Thursday, October 11, 2007

Yellowstone bear stories

There have been rumors in the Employee Dining Room (EDR) regarding bear maulings in Yellowstone (versus people or other animals). Most of the rumors, to gain validity, say they were overheard at the ranger station. Now, bears are in their hyperphagia mode so maybe they become more aggressive during this time. Bears, in general, want to avoid people, not attack or eat them. However, some incidents do occur, especially with young adolescents or females with cubs. This story was in the Helena Independent Record of Friday, October 5th, 2007.
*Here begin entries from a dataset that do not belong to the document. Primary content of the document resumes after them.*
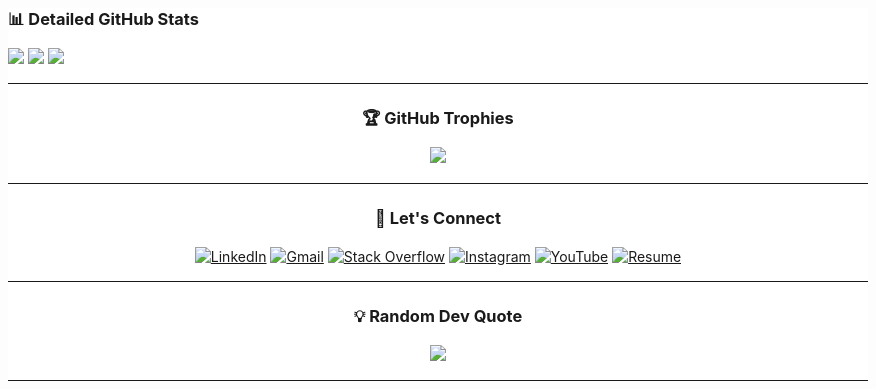 ### 📊 **Detailed GitHub Stats**

<img height="200px" src="https://github-readme-stats.vercel.app/api?username=niyasx&show_icons=true&theme=react&hide_border=true&bg_color=1F222E&title_color=00D9FF&icon_color=00D9FF&text_color=ffffff&count_private=true&include_all_commits=true" />
<img height="200px" src="https://github-readme-stats.vercel.app/api/top-langs/?username=niyasx&layout=compact&theme=react&hide_border=true&bg_color=1F222E&title_color=00D9FF&text_color=ffffff&langs_count=8" />


<img src="https://github-readme-activity-graph.vercel.app/graph?username=niyasx&theme=react-dark&bg_color=1F222E&color=00D9FF&line=00D9FF&point=FFFFFF&area=true&hide_border=true" />

</div>

---

<div align="center">

### 🏆 **GitHub Trophies**

<img src="https://github-profile-trophy.vercel.app/?username=niyasx&theme=radical&no-frame=true&no-bg=false&margin-w=4&row=1&column=7" />

</div>

---

<div align="center">

### 🚀 **Let's Connect**

[![LinkedIn](https://img.shields.io/badge/LinkedIn-0077B5?style=for-the-badge&logo=linkedin&logoColor=white)](https://linkedin.com/in/niyas01)
[![Gmail](https://img.shields.io/badge/Gmail-D14836?style=for-the-badge&logo=gmail&logoColor=white)](mailto:niyasx0011@gmail.com)
[![Stack Overflow](https://img.shields.io/badge/Stack_Overflow-FE7A16?style=for-the-badge&logo=stack-overflow&logoColor=white)](https://stackoverflow.com/users/19743891)
[![Instagram](https://img.shields.io/badge/Instagram-E4405F?style=for-the-badge&logo=instagram&logoColor=white)](https://instagram.com/niyaxz)
[![YouTube](https://img.shields.io/badge/YouTube-FF0000?style=for-the-badge&logo=youtube&logoColor=white)](https://www.youtube.com/c/niyaaazfit)
[![Resume](https://img.shields.io/badge/Resume-4285F4?style=for-the-badge&logo=google-drive&logoColor=white)](https://drive.google.com/file/d/16lp_m_IWZiDI-HKh5WHmOYW4URR2VjFG/view?usp=drive_link)

</div>

---

<div align="center">

### 💡 **Random Dev Quote**

<img src="https://quotes-github-readme.vercel.app/api?type=horizontal&theme=radical" />

</div>

---

<div align="center">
Grizzly found dead near Gardiner

BILLINGS - A grizzly bear that attacked a Yellowstone National Park employee last month was found dead Thursday near Gardiner.

Ken Meyer, Yellowstone's safety officer, was hunting black bear near Little Trail Creek on September 9 when a female grizzly with cubs attacked him, injuring his back, leg, stomach and forearms.

Meyer told Yellowstone officials he shot at the bear three times and believed he hit it at least once.

On Thursday, the grizzly was found dead in thick brush along Little Trail Creek. The bottom part of its jaw had been shot off said Mel Frost, a spokeswoman for Montana Fish, Wildlife, and Park.

The bear's cubs have been seen in the area.


This isn't good news for the cubs who usually need a mother to survive during their first 2 years. There only chance is to be adopted by another mother which is a longshot but does happen. There's a mother bear in Yellowstone that adopted 2 cubs and has 2 of her own. She's bringing up four!!

Note that the man survived the mauling. If the bear really wanted to kill him, it could have. It was just protecting its young from a perceived threat. Once the threat deemed not a threat, she left the scene.

There are numerous, interesting books out about bear maulings. Here are a couple links to some that are sold in the gift shops in Yellowstone.

Mark of the Grizzly by Scott McMillion
Bears I have Known by Bob Murphy
Grizzly Years by Doug Peacock
Bear Attacks by Stephen Herrero

1 comment:

Greg said...

Yet another great, interesting blog entry. Thanks a bunch.

My brother is so fascinated with bear attacks on humans. He focuses on the speculated "whys" in particular. Think this interest may stem from his frequent hunting excursions. Because of this I have read two books of his on the subject. I think these two just happen to be the non-grizzly titled books in your list. In fact one I would read aloud each evening to our family at their request.

From this I have found one can generalize such as a match with your comment. BUT, and in this case one can really hate the BUT, on occasion bears do hunt people for food and attack without reason. Therein lies the biggest risk of venturing to view these babies, in my opinion.